Crédit: Getty Images

"L'expérience nous dit qu'il n'est pas facile de jouer sa première finale de Grand Chelem contre un joueur qui a eu énormément de succès. Nous comptons sur le facteur expérience, mais moi je préfère nettement me fier au jeu de Rafa." C'étaient les mots de Carlos Moya samedi. Le facteur expérience a pesé, à coup sûr. Casper Ruud est totalement passé au travers. Rien ne dit que, s'il s'était exprimé à 100% de son potentiel, l'issue de cette finale s'en serait trouvée bouleversée. Son intérêt, en revanche, peut-être.
Son coach préférait se fier à son jeu, mais Rafael Nadal n'a même pas eu besoin de forcer son talent hors normes. Ce ne fut même pas de l'immense Nadal, celui qui, au fond, n'aura montré son visage que lors de la fin de match contre Félix Auger-Aliassime en huitièmes et au début du quart contre Novak Djokovic. Quand cela a le plus compté. Le reste du temps, ce fut souvent du "Rafa courage", du "Rafa grinta". Oui, il a probablement déjà été plus fort ici.
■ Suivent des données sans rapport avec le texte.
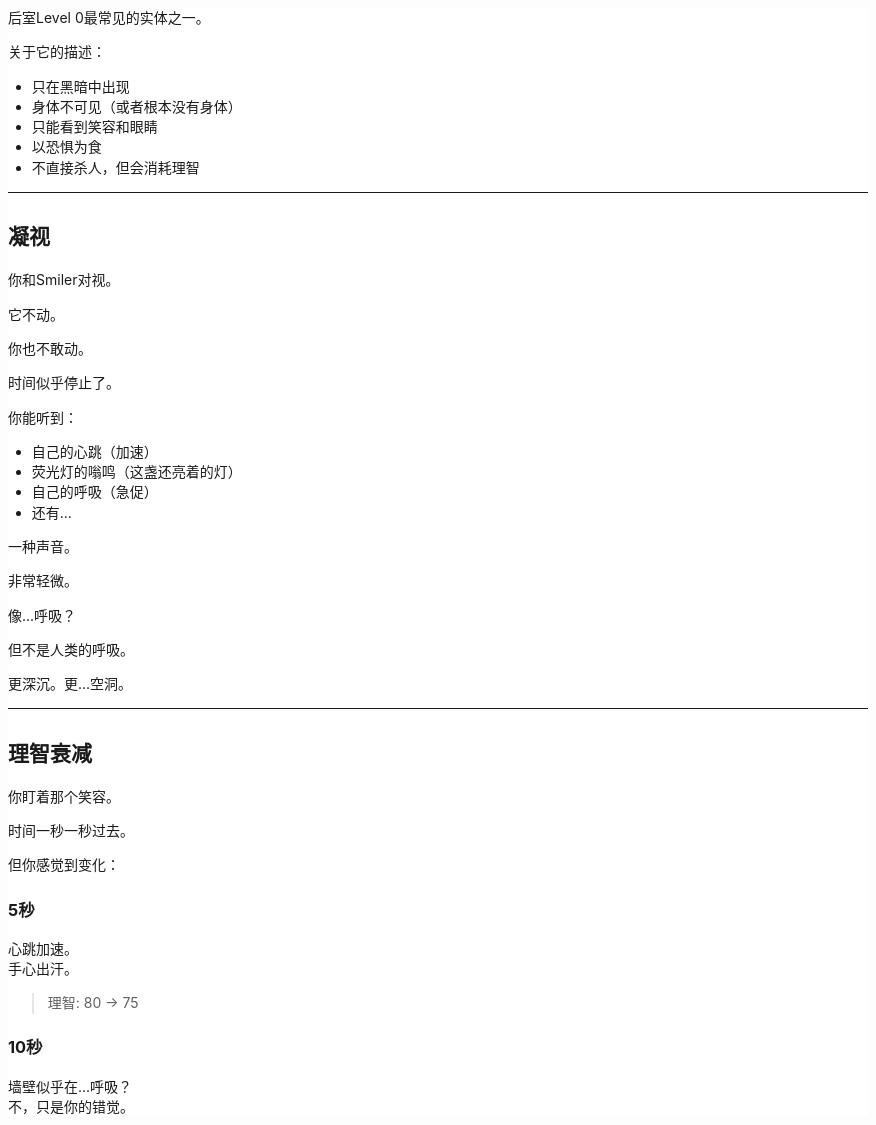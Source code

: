 后室Level 0最常见的实体之一。

关于它的描述：
- 只在黑暗中出现
- 身体不可见（或者根本没有身体）
- 只能看到笑容和眼睛
- 以恐惧为食
- 不直接杀人，但会消耗理智

---

## 凝视

你和Smiler对视。

它不动。

你也不敢动。

时间似乎停止了。

你能听到：
- 自己的心跳（加速）
- 荧光灯的嗡鸣（这盏还亮着的灯）
- 自己的呼吸（急促）
- 还有...

一种声音。

非常轻微。

像...呼吸？

但不是人类的呼吸。

更深沉。更...空洞。

---

## 理智衰减

你盯着那个笑容。

时间一秒一秒过去。

但你感觉到变化：

### 5秒
心跳加速。  
手心出汗。

> 理智: 80 → 75

### 10秒
墙壁似乎在...呼吸？  
不，只是你的错觉。
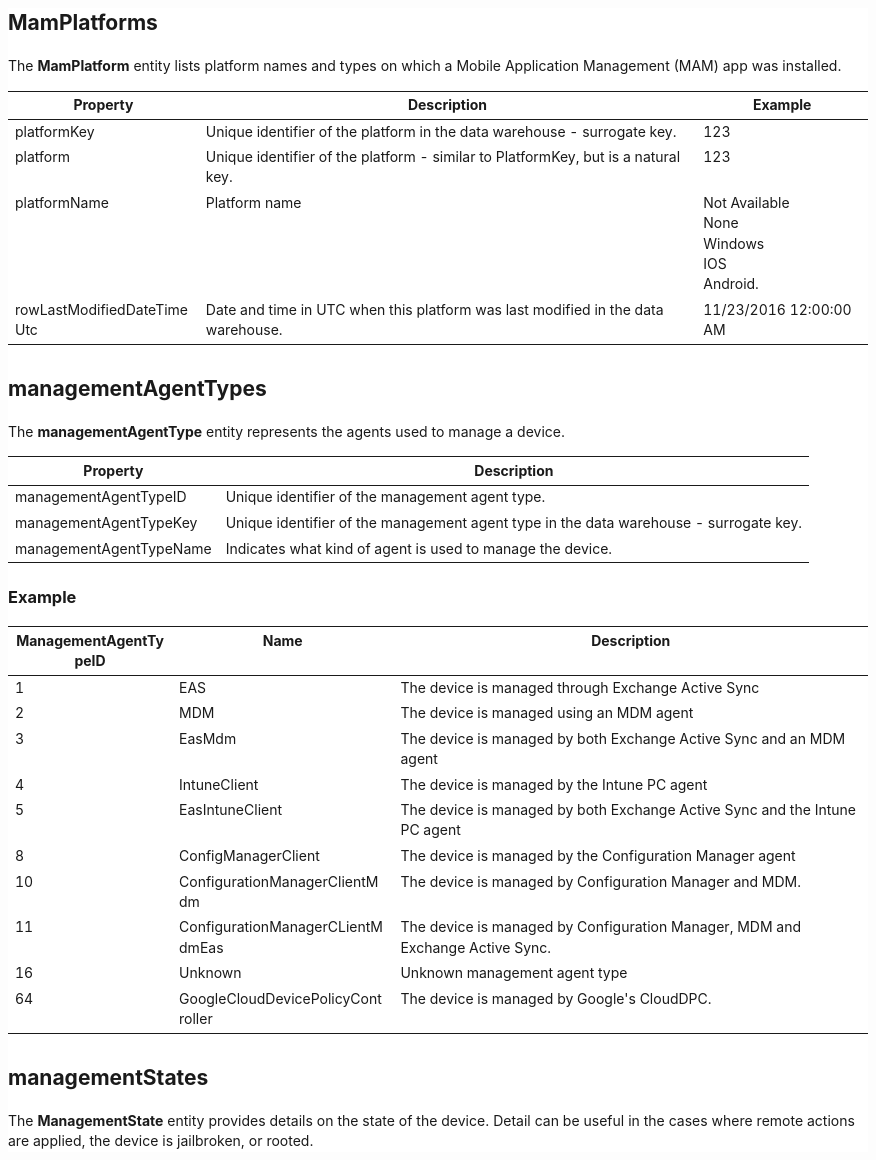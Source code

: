 ## MamPlatforms

The **MamPlatform** entity lists platform names and types on which a Mobile Application Management (MAM) app was installed.


|          Property          |                                    Description                                    |                         Example                         |
|----------------------------|-----------------------------------------------------------------------------------|---------------------------------------------------------|
|        platformKey         |     Unique identifier of the platform in the data warehouse - surrogate key.      |                           123                           |
|          platform          | Unique identifier of the platform - similar to PlatformKey, but is a natural key. |                           123                           |
|        platformName        |                                   Platform name                                   | Not Available <br>None <br>Windows <br>IOS <br>Android. |
| rowLastModifiedDateTimeUtc | Date and time in UTC when this platform was last modified in the data warehouse.  |                 11/23/2016 12:00:00 AM                  |

## managementAgentTypes
The **managementAgentType** entity represents the agents used to manage a device.

|         Property        |                                       Description                                       |
|-------------------------|-----------------------------------------------------------------------------------------|
| managementAgentTypeID   | Unique identifier of the management agent type.                                         |
| managementAgentTypeKey  | Unique identifier of the management agent type in the data   warehouse - surrogate key. |
| managementAgentTypeName | Indicates what kind of agent is used to manage the device.                              |

### Example

| ManagementAgentTypeID |                Name               |                                  Description                                 |
|-----------------------|-----------------------------------|------------------------------------------------------------------------------|
| 1                     | EAS                               | The   device is managed through Exchange Active Sync                         |
| 2                     | MDM                               | The   device is managed using an MDM agent                                   |
| 3                     | EasMdm                            | The   device is managed by both Exchange Active Sync and an MDM agent        |
| 4                     | IntuneClient                      | The   device is managed by the Intune PC agent                               |
| 5                     | EasIntuneClient                   | The   device is managed by both Exchange Active Sync and the Intune PC agent |
| 8                     | ConfigManagerClient               | The   device is managed by the Configuration Manager agent     |
| 10                    | ConfigurationManagerClientMdm     | The device is managed by   Configuration Manager and MDM.                    |
| 11                    | ConfigurationManagerCLientMdmEas  | The device is managed by   Configuration Manager, MDM and Exchange Active Sync.               |
| 16                    | Unknown                           | Unknown   management agent type                                              |
| 64                    | GoogleCloudDevicePolicyController |  The device is managed by Google's CloudDPC.                                 |

## managementStates
The **ManagementState** entity provides details on the state of the device. Detail can be useful in the cases where remote actions are applied, the device is jailbroken, or rooted.
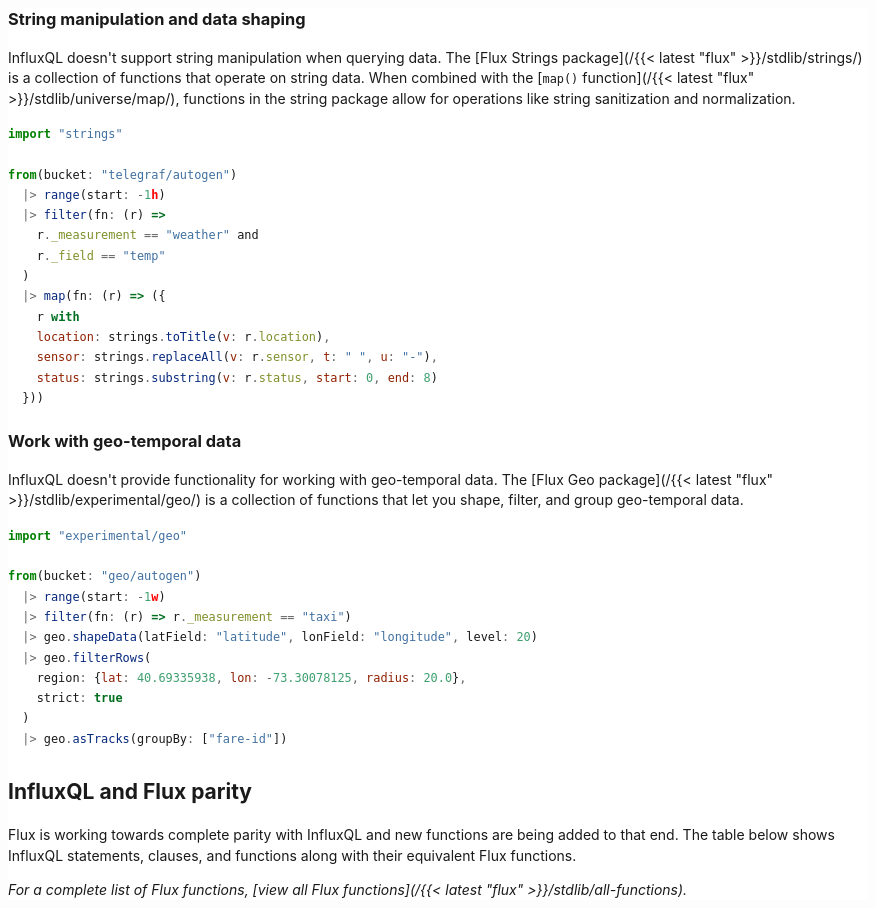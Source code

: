 ### String manipulation and data shaping
InfluxQL doesn't support string manipulation when querying data.
The [Flux Strings package](/{{< latest "flux" >}}/stdlib/strings/) is a collection of functions that operate on string data.
When combined with the [`map()` function](/{{< latest "flux" >}}/stdlib/universe/map/),
functions in the string package allow for operations like string sanitization and normalization.

```js
import "strings"

from(bucket: "telegraf/autogen")
  |> range(start: -1h)
  |> filter(fn: (r) =>
    r._measurement == "weather" and
    r._field == "temp"
  )
  |> map(fn: (r) => ({
    r with
    location: strings.toTitle(v: r.location),
    sensor: strings.replaceAll(v: r.sensor, t: " ", u: "-"),
    status: strings.substring(v: r.status, start: 0, end: 8)
  }))
```

### Work with geo-temporal data
InfluxQL doesn't provide functionality for working with geo-temporal data.
The [Flux Geo package](/{{< latest "flux" >}}/stdlib/experimental/geo/) is a collection of functions that
let you shape, filter, and group geo-temporal data.

```js
import "experimental/geo"

from(bucket: "geo/autogen")
  |> range(start: -1w)
  |> filter(fn: (r) => r._measurement == "taxi")
  |> geo.shapeData(latField: "latitude", lonField: "longitude", level: 20)
  |> geo.filterRows(
    region: {lat: 40.69335938, lon: -73.30078125, radius: 20.0},
    strict: true
  )
  |> geo.asTracks(groupBy: ["fare-id"])
```


## InfluxQL and Flux parity
Flux is working towards complete parity with InfluxQL and new functions are being added to that end.
The table below shows InfluxQL statements, clauses, and functions along with their equivalent Flux functions.

_For a complete list of Flux functions, [view all Flux functions](/{{< latest "flux" >}}/stdlib/all-functions)._
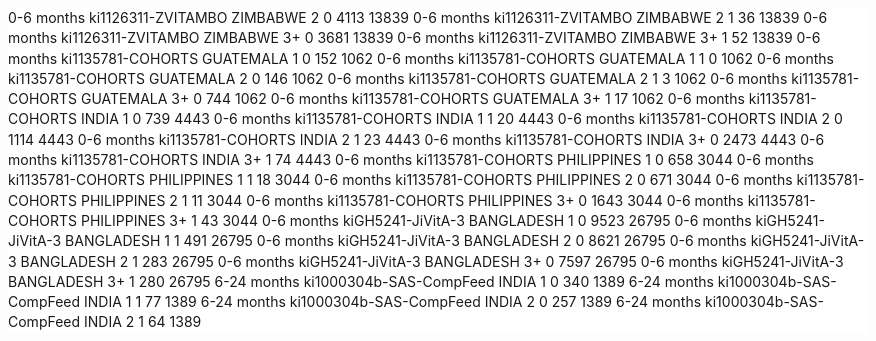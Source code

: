 0-6 months    ki1126311-ZVITAMBO         ZIMBABWE                       2               0     4113   13839
0-6 months    ki1126311-ZVITAMBO         ZIMBABWE                       2               1       36   13839
0-6 months    ki1126311-ZVITAMBO         ZIMBABWE                       3+              0     3681   13839
0-6 months    ki1126311-ZVITAMBO         ZIMBABWE                       3+              1       52   13839
0-6 months    ki1135781-COHORTS          GUATEMALA                      1               0      152    1062
0-6 months    ki1135781-COHORTS          GUATEMALA                      1               1        0    1062
0-6 months    ki1135781-COHORTS          GUATEMALA                      2               0      146    1062
0-6 months    ki1135781-COHORTS          GUATEMALA                      2               1        3    1062
0-6 months    ki1135781-COHORTS          GUATEMALA                      3+              0      744    1062
0-6 months    ki1135781-COHORTS          GUATEMALA                      3+              1       17    1062
0-6 months    ki1135781-COHORTS          INDIA                          1               0      739    4443
0-6 months    ki1135781-COHORTS          INDIA                          1               1       20    4443
0-6 months    ki1135781-COHORTS          INDIA                          2               0     1114    4443
0-6 months    ki1135781-COHORTS          INDIA                          2               1       23    4443
0-6 months    ki1135781-COHORTS          INDIA                          3+              0     2473    4443
0-6 months    ki1135781-COHORTS          INDIA                          3+              1       74    4443
0-6 months    ki1135781-COHORTS          PHILIPPINES                    1               0      658    3044
0-6 months    ki1135781-COHORTS          PHILIPPINES                    1               1       18    3044
0-6 months    ki1135781-COHORTS          PHILIPPINES                    2               0      671    3044
0-6 months    ki1135781-COHORTS          PHILIPPINES                    2               1       11    3044
0-6 months    ki1135781-COHORTS          PHILIPPINES                    3+              0     1643    3044
0-6 months    ki1135781-COHORTS          PHILIPPINES                    3+              1       43    3044
0-6 months    kiGH5241-JiVitA-3          BANGLADESH                     1               0     9523   26795
0-6 months    kiGH5241-JiVitA-3          BANGLADESH                     1               1      491   26795
0-6 months    kiGH5241-JiVitA-3          BANGLADESH                     2               0     8621   26795
0-6 months    kiGH5241-JiVitA-3          BANGLADESH                     2               1      283   26795
0-6 months    kiGH5241-JiVitA-3          BANGLADESH                     3+              0     7597   26795
0-6 months    kiGH5241-JiVitA-3          BANGLADESH                     3+              1      280   26795
6-24 months   ki1000304b-SAS-CompFeed    INDIA                          1               0      340    1389
6-24 months   ki1000304b-SAS-CompFeed    INDIA                          1               1       77    1389
6-24 months   ki1000304b-SAS-CompFeed    INDIA                          2               0      257    1389
6-24 months   ki1000304b-SAS-CompFeed    INDIA                          2               1       64    1389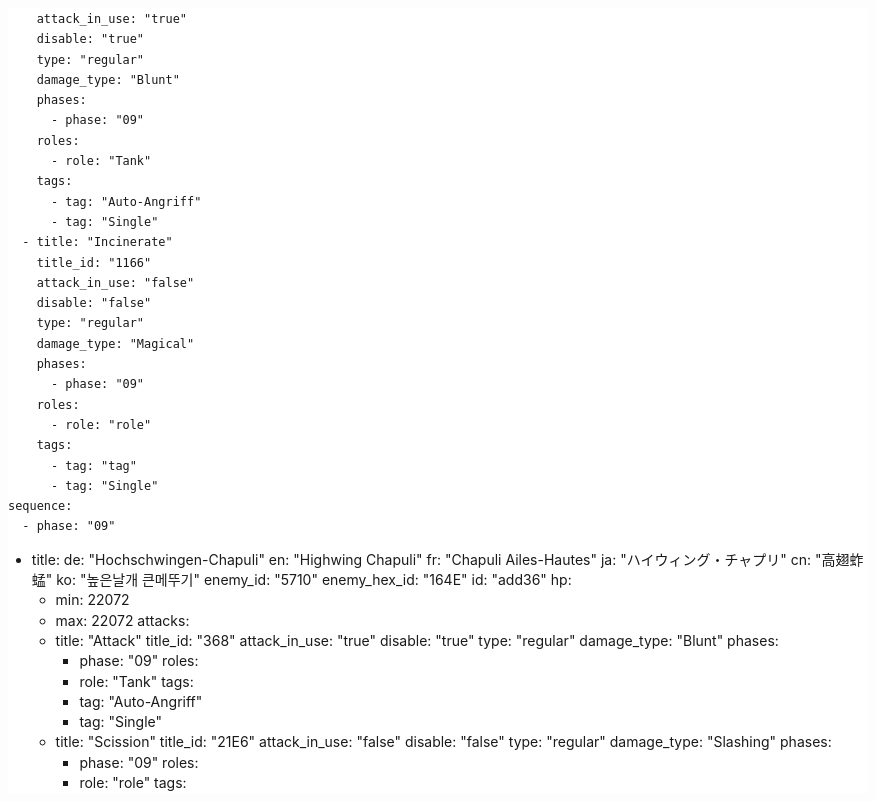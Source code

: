         attack_in_use: "true"
        disable: "true"
        type: "regular"
        damage_type: "Blunt"
        phases:
          - phase: "09"
        roles:
          - role: "Tank"
        tags:
          - tag: "Auto-Angriff"
          - tag: "Single"
      - title: "Incinerate"
        title_id: "1166"
        attack_in_use: "false"
        disable: "false"
        type: "regular"
        damage_type: "Magical"
        phases:
          - phase: "09"
        roles:
          - role: "role"
        tags:
          - tag: "tag"
          - tag: "Single"
    sequence:
      - phase: "09"
  - title:
      de: "Hochschwingen-Chapuli"
      en: "Highwing Chapuli"
      fr: "Chapuli Ailes-Hautes"
      ja: "ハイウィング・チャプリ"
      cn: "高翅蚱蜢"
      ko: "높은날개 큰메뚜기"
    enemy_id: "5710"
    enemy_hex_id: "164E"
    id: "add36"
    hp:
      - min: 22072
      - max: 22072
    attacks:
      - title: "Attack"
        title_id: "368"
        attack_in_use: "true"
        disable: "true"
        type: "regular"
        damage_type: "Blunt"
        phases:
          - phase: "09"
        roles:
          - role: "Tank"
        tags:
          - tag: "Auto-Angriff"
          - tag: "Single"
      - title: "Scission"
        title_id: "21E6"
        attack_in_use: "false"
        disable: "false"
        type: "regular"
        damage_type: "Slashing"
        phases:
          - phase: "09"
        roles:
          - role: "role"
        tags: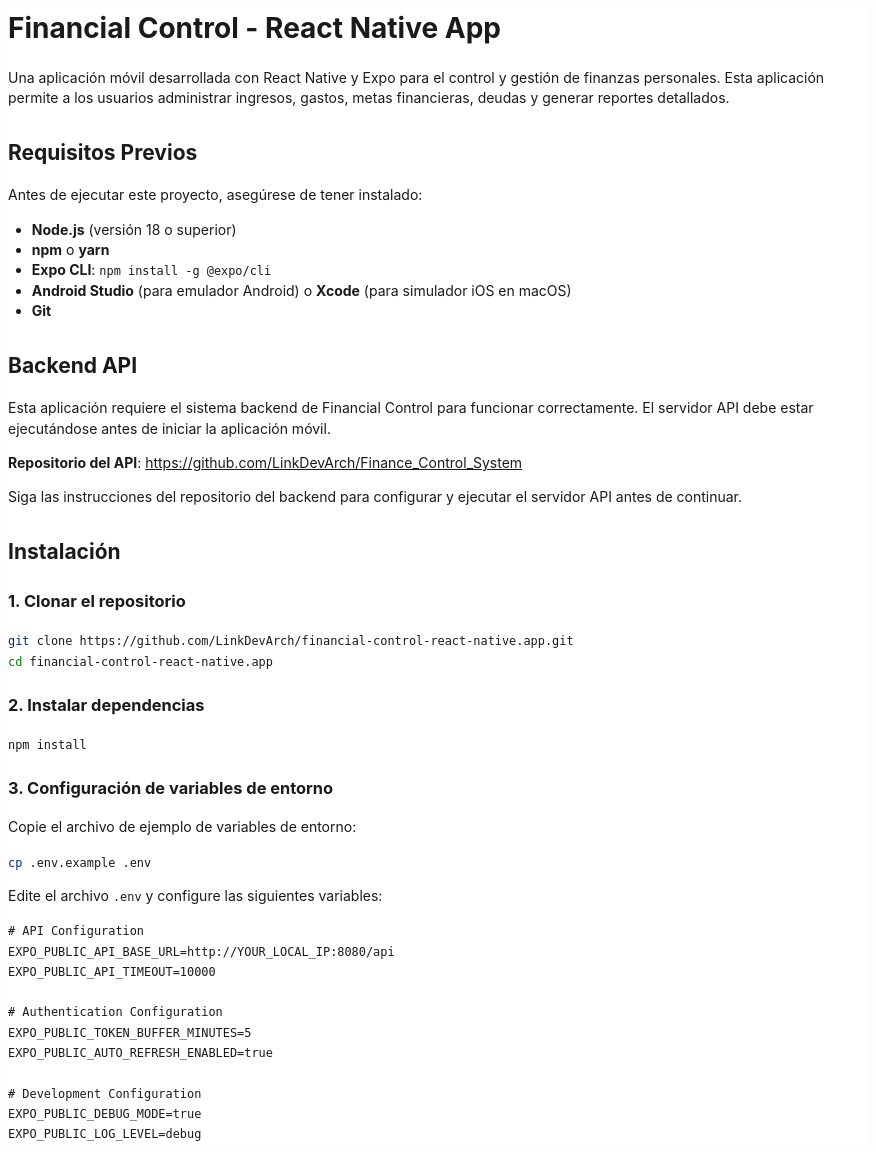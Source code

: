 # Financial Control - React Native App

Una aplicación móvil desarrollada con React Native y Expo para el control y gestión de finanzas personales. Esta aplicación permite a los usuarios administrar ingresos, gastos, metas financieras, deudas y generar reportes detallados.

## Requisitos Previos

Antes de ejecutar este proyecto, asegúrese de tener instalado:

- **Node.js** (versión 18 o superior)
- **npm** o **yarn**
- **Expo CLI**: `npm install -g @expo/cli`
- **Android Studio** (para emulador Android) o **Xcode** (para simulador iOS en macOS)
- **Git**

## Backend API

Esta aplicación requiere el sistema backend de Financial Control para funcionar correctamente. El servidor API debe estar ejecutándose antes de iniciar la aplicación móvil.

**Repositorio del API**: https://github.com/LinkDevArch/Finance_Control_System

Siga las instrucciones del repositorio del backend para configurar y ejecutar el servidor API antes de continuar.

## Instalación

### 1. Clonar el repositorio

```bash
git clone https://github.com/LinkDevArch/financial-control-react-native.app.git
cd financial-control-react-native.app
```

### 2. Instalar dependencias

```bash
npm install
```

### 3. Configuración de variables de entorno

Copie el archivo de ejemplo de variables de entorno:

```bash
cp .env.example .env
```

Edite el archivo `.env` y configure las siguientes variables:

```env
# API Configuration
EXPO_PUBLIC_API_BASE_URL=http://YOUR_LOCAL_IP:8080/api
EXPO_PUBLIC_API_TIMEOUT=10000

# Authentication Configuration
EXPO_PUBLIC_TOKEN_BUFFER_MINUTES=5
EXPO_PUBLIC_AUTO_REFRESH_ENABLED=true

# Development Configuration
EXPO_PUBLIC_DEBUG_MODE=true
EXPO_PUBLIC_LOG_LEVEL=debug
```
Mais il possède encore une telle marge sur sa terre, quand son corps le laisse à peu près tranquille, que cela aura été largement suffisant pour conquérir ce 14e sacre parisien.
Comme souvent lorsqu'un novice s'attaque à un Nadal, un Djokovic ou au Federer de la grande époque en finale de Grand Chelem, l'issue de ladite finale repose dans la main du membre du Big 3 concerné. Mais son intérêt est sur les épaules du challenger. Celles de Casper Ruud étaient non seulement trop frêles pour gagner, mais aussi pour offrir un match digne de ce nom. Tant pis pour lui. Tant pis pour nous. Et chapeau au roi d'Espagne et de France.

La stat : 31

Casper Ruud a été martyrisé sur ses jeux de service. Le Norvégien a fini avec un taux de réussite catastrophique sur sa seconde balle (31%, 9 points sur 29). Il n'avait aucune chance d'espérer quoi que ce soit de cette façon. Ruud n'a quasiment pas eu un seul jeu de service facile (aucun jeu blanc, un seul jeu à 40-15).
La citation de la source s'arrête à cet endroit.